At 11:23 PM, he finally gave up trying, pulled on a hoodie over his pajamas, and slipped out of his dorm room. Wei Chen was dead asleep, snoring softly with his headphones still on—he'd probably fallen asleep while mixing music again. Xiaoran closed the door quietly and headed down the stairs.
The campus at night had a different quality than during the day. Quieter, obviously, but also more itself somehow. Without the crowds of students rushing between classes, the architecture became more visible—traditional buildings with modern facilities, the careful balance between preservation and progress that Beijing Central Arts University prided itself on.
Xiaoran walked without destination, just letting his feet carry him along familiar pathways.

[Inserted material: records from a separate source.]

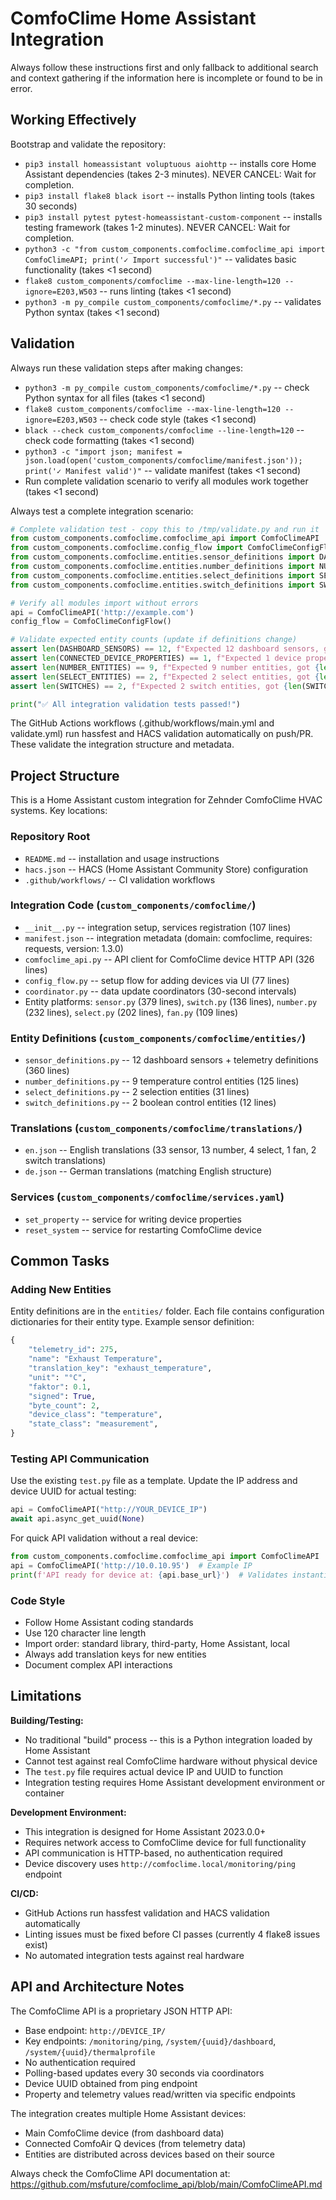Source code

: # ComfoClime Home Assistant Integration

Always follow these instructions first and only fallback to additional search and context gathering if the information here is incomplete or found to be in error.

## Working Effectively

Bootstrap and validate the repository:
- `pip3 install homeassistant voluptuous aiohttp` -- installs core Home Assistant dependencies (takes 2-3 minutes). NEVER CANCEL: Wait for completion.
- `pip3 install flake8 black isort` -- installs Python linting tools (takes 30 seconds)
- `pip3 install pytest pytest-homeassistant-custom-component` -- installs testing framework (takes 1-2 minutes). NEVER CANCEL: Wait for completion.
- `python3 -c "from custom_components.comfoclime.comfoclime_api import ComfoClimeAPI; print('✓ Import successful')"` -- validates basic functionality (takes <1 second)
- `flake8 custom_components/comfoclime --max-line-length=120 --ignore=E203,W503` -- runs linting (takes <1 second)
- `python3 -m py_compile custom_components/comfoclime/*.py` -- validates Python syntax (takes <1 second)

## Validation

Always run these validation steps after making changes:
- `python3 -m py_compile custom_components/comfoclime/*.py` -- check Python syntax for all files (takes <1 second)
- `flake8 custom_components/comfoclime --max-line-length=120 --ignore=E203,W503` -- check code style (takes <1 second)
- `black --check custom_components/comfoclime --line-length=120` -- check code formatting (takes <1 second)
- `python3 -c "import json; manifest = json.load(open('custom_components/comfoclime/manifest.json')); print('✓ Manifest valid')"` -- validate manifest (takes <1 second)
- Run complete validation scenario to verify all modules work together (takes <1 second)

Always test a complete integration scenario:
```python
# Complete validation test - copy this to /tmp/validate.py and run it
from custom_components.comfoclime.comfoclime_api import ComfoClimeAPI
from custom_components.comfoclime.config_flow import ComfoClimeConfigFlow, DOMAIN
from custom_components.comfoclime.entities.sensor_definitions import DASHBOARD_SENSORS, CONNECTED_DEVICE_PROPERTIES
from custom_components.comfoclime.entities.number_definitions import NUMBER_ENTITIES
from custom_components.comfoclime.entities.select_definitions import SELECT_ENTITIES
from custom_components.comfoclime.entities.switch_definitions import SWITCHES

# Verify all modules import without errors
api = ComfoClimeAPI('http://example.com')
config_flow = ComfoClimeConfigFlow()

# Validate expected entity counts (update if definitions change)
assert len(DASHBOARD_SENSORS) == 12, f"Expected 12 dashboard sensors, got {len(DASHBOARD_SENSORS)}"
assert len(CONNECTED_DEVICE_PROPERTIES) == 1, f"Expected 1 device properties definition, got {len(CONNECTED_DEVICE_PROPERTIES)}"
assert len(NUMBER_ENTITIES) == 9, f"Expected 9 number entities, got {len(NUMBER_ENTITIES)}"
assert len(SELECT_ENTITIES) == 2, f"Expected 2 select entities, got {len(SELECT_ENTITIES)}"
assert len(SWITCHES) == 2, f"Expected 2 switch entities, got {len(SWITCHES)}"

print("✅ All integration validation tests passed!")
```

The GitHub Actions workflows (.github/workflows/main.yml and validate.yml) run hassfest and HACS validation automatically on push/PR. These validate the integration structure and metadata.

## Project Structure

This is a Home Assistant custom integration for Zehnder ComfoClime HVAC systems. Key locations:

### Repository Root
- `README.md` -- installation and usage instructions
- `hacs.json` -- HACS (Home Assistant Community Store) configuration
- `.github/workflows/` -- CI validation workflows

### Integration Code (`custom_components/comfoclime/`)
- `__init__.py` -- integration setup, services registration (107 lines)
- `manifest.json` -- integration metadata (domain: comfoclime, requires: requests, version: 1.3.0)
- `comfoclime_api.py` -- API client for ComfoClime device HTTP API (326 lines)
- `config_flow.py` -- setup flow for adding devices via UI (77 lines)
- `coordinator.py` -- data update coordinators (30-second intervals)
- Entity platforms: `sensor.py` (379 lines), `switch.py` (136 lines), `number.py` (232 lines), `select.py` (202 lines), `fan.py` (109 lines)

### Entity Definitions (`custom_components/comfoclime/entities/`)
- `sensor_definitions.py` -- 12 dashboard sensors + telemetry definitions (360 lines)
- `number_definitions.py` -- 9 temperature control entities (125 lines)
- `select_definitions.py` -- 2 selection entities (31 lines)
- `switch_definitions.py` -- 2 boolean control entities (12 lines)

### Translations (`custom_components/comfoclime/translations/`)
- `en.json` -- English translations (33 sensor, 13 number, 4 select, 1 fan, 2 switch translations)
- `de.json` -- German translations (matching English structure)

### Services (`custom_components/comfoclime/services.yaml`)
- `set_property` -- service for writing device properties
- `reset_system` -- service for restarting ComfoClime device

## Common Tasks

### Adding New Entities
Entity definitions are in the `entities/` folder. Each file contains configuration dictionaries for their entity type.
Example sensor definition:
```python
{
    "telemetry_id": 275,
    "name": "Exhaust Temperature",
    "translation_key": "exhaust_temperature",
    "unit": "°C",
    "faktor": 0.1,
    "signed": True,
    "byte_count": 2,
    "device_class": "temperature",
    "state_class": "measurement",
}
```

### Testing API Communication
Use the existing `test.py` file as a template. Update the IP address and device UUID for actual testing:
```python
api = ComfoClimeAPI("http://YOUR_DEVICE_IP")
await api.async_get_uuid(None)
```

For quick API validation without a real device:
```python
from custom_components.comfoclime.comfoclime_api import ComfoClimeAPI
api = ComfoClimeAPI('http://10.0.10.95')  # Example IP
print(f'API ready for device at: {api.base_url}')  # Validates instantiation
```

### Code Style
- Follow Home Assistant coding standards
- Use 120 character line length
- Import order: standard library, third-party, Home Assistant, local
- Always add translation keys for new entities
- Document complex API interactions

## Limitations

**Building/Testing:**
- No traditional "build" process -- this is a Python integration loaded by Home Assistant
- Cannot test against real ComfoClime hardware without physical device
- The `test.py` file requires actual device IP and UUID to function
- Integration testing requires Home Assistant development environment or container

**Development Environment:**
- This integration is designed for Home Assistant 2023.0.0+
- Requires network access to ComfoClime device for full functionality
- API communication is HTTP-based, no authentication required
- Device discovery uses `http://comfoclime.local/monitoring/ping` endpoint

**CI/CD:**
- GitHub Actions run hassfest validation and HACS validation automatically
- Linting issues must be fixed before CI passes (currently 4 flake8 issues exist)
- No automated integration tests against real hardware

## API and Architecture Notes

The ComfoClime API is a proprietary JSON HTTP API:
- Base endpoint: `http://DEVICE_IP/`
- Key endpoints: `/monitoring/ping`, `/system/{uuid}/dashboard`, `/system/{uuid}/thermalprofile`
- No authentication required
- Polling-based updates every 30 seconds via coordinators
- Device UUID obtained from ping endpoint
- Property and telemetry values read/written via specific endpoints

The integration creates multiple Home Assistant devices:
- Main ComfoClime device (from dashboard data)
- Connected ComfoAir Q devices (from telemetry data)
- Entities are distributed across devices based on their source

Always check the ComfoClime API documentation at: https://github.com/msfuture/comfoclime_api/blob/main/ComfoClimeAPI.md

Past the theater building where he spent so many hours training. Past the library where he and Yuze had worked on their project. Past the cafeteria where Zhou Mei had dragged him for stress-relief meals more times than he could count.
He ended up at the central quad, a large green space surrounded by academic buildings. During the day, it was full of students studying on the grass, rehearsing performances, or just socializing between classes. At night, it was empty and peaceful, lit by antique-style lampposts that created pools of warm light against the autumn darkness.
Xiaoran sat on one of the benches, pulling his knees up to his chest, and just breathed. The air was crisp, carrying hints of approaching winter. Above, stars were visible despite Beijing's light pollution—not many, but enough to remind him that there was a vast universe beyond his immediate anxieties and complications.
"Couldn't sleep either?"
Xiaoran jumped, his heart racing, and turned to find Lin Yuze standing about three meters away. He was also in casual clothes—sweatpants and a hoodie, so different from his usual put-together appearance that Xiaoran almost didn't recognize him. His hair was slightly messy, like he'd been running his hands through it repeatedly.
"You scared me," Xiaoran said, hand over his racing heart. "How long have you been there?"
"I just arrived. I saw someone sitting here and recognized your posture." Yuze gestured toward the bench. "May I sit, or would you prefer solitude?"
"You can sit." Xiaoran made room, and Yuze settled at the opposite end of the bench, maintaining careful distance. They sat in silence for a moment, both looking up at the limited stars.
"Why can't you sleep?" Xiaoran asked finally.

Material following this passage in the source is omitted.